··· Available data ···

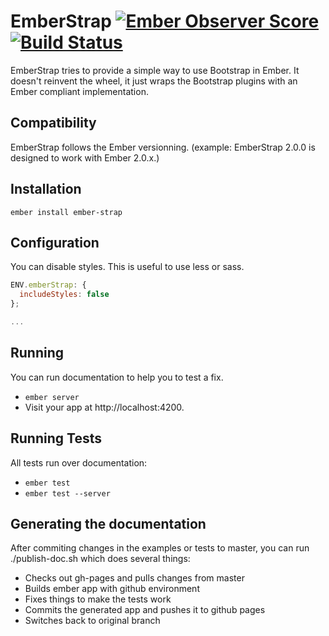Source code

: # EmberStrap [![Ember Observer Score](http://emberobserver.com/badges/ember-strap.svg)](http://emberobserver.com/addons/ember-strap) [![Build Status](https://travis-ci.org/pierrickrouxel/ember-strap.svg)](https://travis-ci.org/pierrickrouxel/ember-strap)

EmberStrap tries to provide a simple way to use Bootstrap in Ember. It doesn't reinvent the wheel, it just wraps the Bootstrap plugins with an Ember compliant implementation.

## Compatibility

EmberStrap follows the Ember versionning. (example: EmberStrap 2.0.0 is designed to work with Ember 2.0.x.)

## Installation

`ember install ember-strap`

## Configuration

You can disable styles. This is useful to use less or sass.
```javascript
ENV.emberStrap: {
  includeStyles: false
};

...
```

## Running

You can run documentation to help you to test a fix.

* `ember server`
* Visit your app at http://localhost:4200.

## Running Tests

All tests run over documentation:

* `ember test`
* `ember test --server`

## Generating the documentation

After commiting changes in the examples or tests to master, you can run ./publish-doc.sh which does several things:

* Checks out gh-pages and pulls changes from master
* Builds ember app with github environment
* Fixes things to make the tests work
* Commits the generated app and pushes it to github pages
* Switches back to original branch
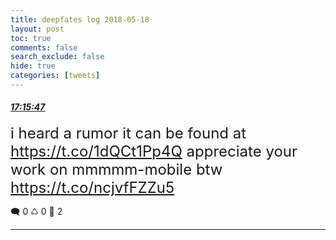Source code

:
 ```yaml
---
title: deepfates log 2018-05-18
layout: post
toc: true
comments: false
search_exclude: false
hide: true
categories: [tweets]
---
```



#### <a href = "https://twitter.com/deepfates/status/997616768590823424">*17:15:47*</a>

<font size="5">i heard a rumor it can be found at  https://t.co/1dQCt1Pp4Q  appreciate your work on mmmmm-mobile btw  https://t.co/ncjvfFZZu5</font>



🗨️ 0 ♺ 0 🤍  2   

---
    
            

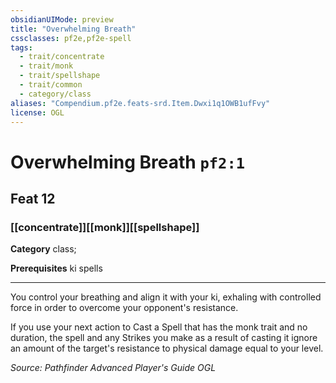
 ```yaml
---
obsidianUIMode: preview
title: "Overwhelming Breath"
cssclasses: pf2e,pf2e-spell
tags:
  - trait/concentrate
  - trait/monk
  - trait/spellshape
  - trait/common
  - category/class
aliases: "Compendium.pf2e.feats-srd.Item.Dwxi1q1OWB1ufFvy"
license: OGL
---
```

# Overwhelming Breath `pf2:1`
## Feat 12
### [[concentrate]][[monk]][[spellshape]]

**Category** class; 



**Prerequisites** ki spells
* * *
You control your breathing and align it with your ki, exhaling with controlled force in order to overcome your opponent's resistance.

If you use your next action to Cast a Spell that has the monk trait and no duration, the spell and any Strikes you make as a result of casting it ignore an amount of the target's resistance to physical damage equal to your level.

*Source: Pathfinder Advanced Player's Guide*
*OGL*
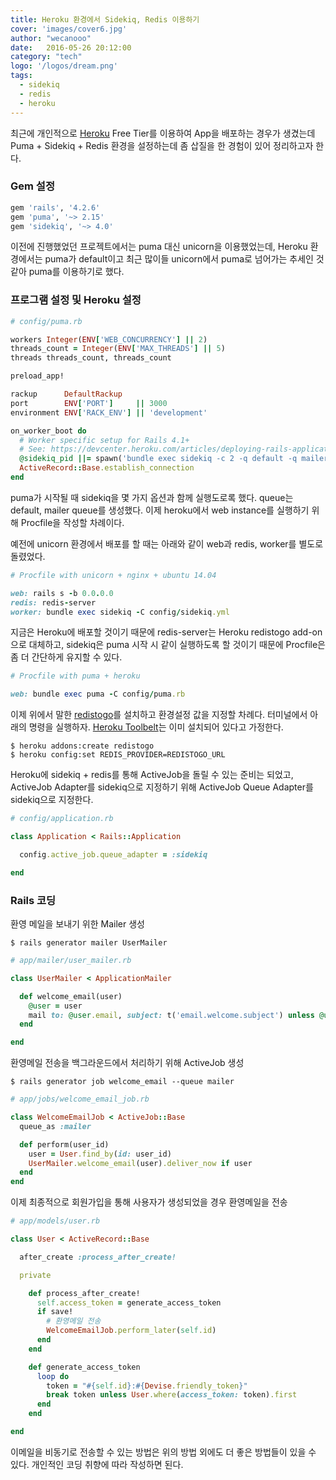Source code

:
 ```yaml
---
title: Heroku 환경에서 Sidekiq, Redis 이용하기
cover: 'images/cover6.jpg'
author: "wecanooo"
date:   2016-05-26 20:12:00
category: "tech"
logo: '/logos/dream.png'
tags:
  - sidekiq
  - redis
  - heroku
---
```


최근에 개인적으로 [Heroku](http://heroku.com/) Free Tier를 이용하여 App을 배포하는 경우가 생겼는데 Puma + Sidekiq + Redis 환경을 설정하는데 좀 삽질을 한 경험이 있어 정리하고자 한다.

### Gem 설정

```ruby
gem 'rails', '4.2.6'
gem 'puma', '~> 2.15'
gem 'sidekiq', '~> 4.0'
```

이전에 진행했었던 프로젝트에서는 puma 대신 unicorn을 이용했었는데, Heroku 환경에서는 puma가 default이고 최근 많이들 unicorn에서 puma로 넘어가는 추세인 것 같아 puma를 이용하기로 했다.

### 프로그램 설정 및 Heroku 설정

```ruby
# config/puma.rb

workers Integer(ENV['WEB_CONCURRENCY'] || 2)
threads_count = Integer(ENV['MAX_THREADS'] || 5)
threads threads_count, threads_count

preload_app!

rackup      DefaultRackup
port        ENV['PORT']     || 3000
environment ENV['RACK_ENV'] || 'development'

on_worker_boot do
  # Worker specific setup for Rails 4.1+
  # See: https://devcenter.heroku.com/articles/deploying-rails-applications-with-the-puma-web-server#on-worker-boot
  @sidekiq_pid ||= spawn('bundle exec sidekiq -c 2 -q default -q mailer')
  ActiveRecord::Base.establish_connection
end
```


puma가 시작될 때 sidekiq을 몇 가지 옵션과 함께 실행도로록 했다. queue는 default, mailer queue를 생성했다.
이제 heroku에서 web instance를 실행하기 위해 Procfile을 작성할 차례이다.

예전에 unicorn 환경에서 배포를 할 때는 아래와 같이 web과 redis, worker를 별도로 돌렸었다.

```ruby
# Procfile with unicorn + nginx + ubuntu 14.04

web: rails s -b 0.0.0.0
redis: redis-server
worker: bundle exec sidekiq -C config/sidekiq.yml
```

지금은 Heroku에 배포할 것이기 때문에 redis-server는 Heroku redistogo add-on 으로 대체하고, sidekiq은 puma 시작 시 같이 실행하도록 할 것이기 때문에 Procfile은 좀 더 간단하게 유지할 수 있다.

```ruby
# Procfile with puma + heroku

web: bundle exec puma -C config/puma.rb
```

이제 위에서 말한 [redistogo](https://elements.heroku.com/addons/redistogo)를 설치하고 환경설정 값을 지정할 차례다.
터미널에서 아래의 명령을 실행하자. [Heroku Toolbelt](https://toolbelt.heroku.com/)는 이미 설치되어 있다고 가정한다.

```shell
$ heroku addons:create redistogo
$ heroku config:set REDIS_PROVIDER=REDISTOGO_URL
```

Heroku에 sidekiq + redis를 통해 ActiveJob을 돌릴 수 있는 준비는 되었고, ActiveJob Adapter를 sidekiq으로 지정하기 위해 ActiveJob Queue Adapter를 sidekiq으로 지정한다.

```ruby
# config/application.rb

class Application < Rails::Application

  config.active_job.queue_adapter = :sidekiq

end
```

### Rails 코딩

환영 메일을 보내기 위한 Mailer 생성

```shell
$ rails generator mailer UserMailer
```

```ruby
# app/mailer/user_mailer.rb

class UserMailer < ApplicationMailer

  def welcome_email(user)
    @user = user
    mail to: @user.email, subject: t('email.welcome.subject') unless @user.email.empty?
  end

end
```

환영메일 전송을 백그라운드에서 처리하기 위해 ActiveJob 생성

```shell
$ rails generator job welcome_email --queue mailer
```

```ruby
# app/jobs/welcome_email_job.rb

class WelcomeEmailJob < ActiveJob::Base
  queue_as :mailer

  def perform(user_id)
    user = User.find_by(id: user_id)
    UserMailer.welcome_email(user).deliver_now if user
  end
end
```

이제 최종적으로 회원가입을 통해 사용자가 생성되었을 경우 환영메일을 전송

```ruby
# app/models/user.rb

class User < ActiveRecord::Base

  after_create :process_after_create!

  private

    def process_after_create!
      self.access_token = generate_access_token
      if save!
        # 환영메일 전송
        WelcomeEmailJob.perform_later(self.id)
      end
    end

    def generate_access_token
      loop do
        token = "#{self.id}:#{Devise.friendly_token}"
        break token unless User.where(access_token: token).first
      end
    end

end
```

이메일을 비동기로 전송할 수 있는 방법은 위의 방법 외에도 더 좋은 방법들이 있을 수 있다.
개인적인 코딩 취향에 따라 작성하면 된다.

···

(Exercise) Which lines above include the word "ActiveJob"? Show each one.

(Answer)
Heroku에 sidekiq + redis를 통해 ActiveJob을 돌릴 수 있는 준비는 되었고, ActiveJob Adapter를 sidekiq으로 지정하기 위해 ActiveJob Queue Adapter를 sidekiq으로 지정한다.
환영메일 전송을 백그라운드에서 처리하기 위해 ActiveJob 생성
class WelcomeEmailJob < ActiveJob::Base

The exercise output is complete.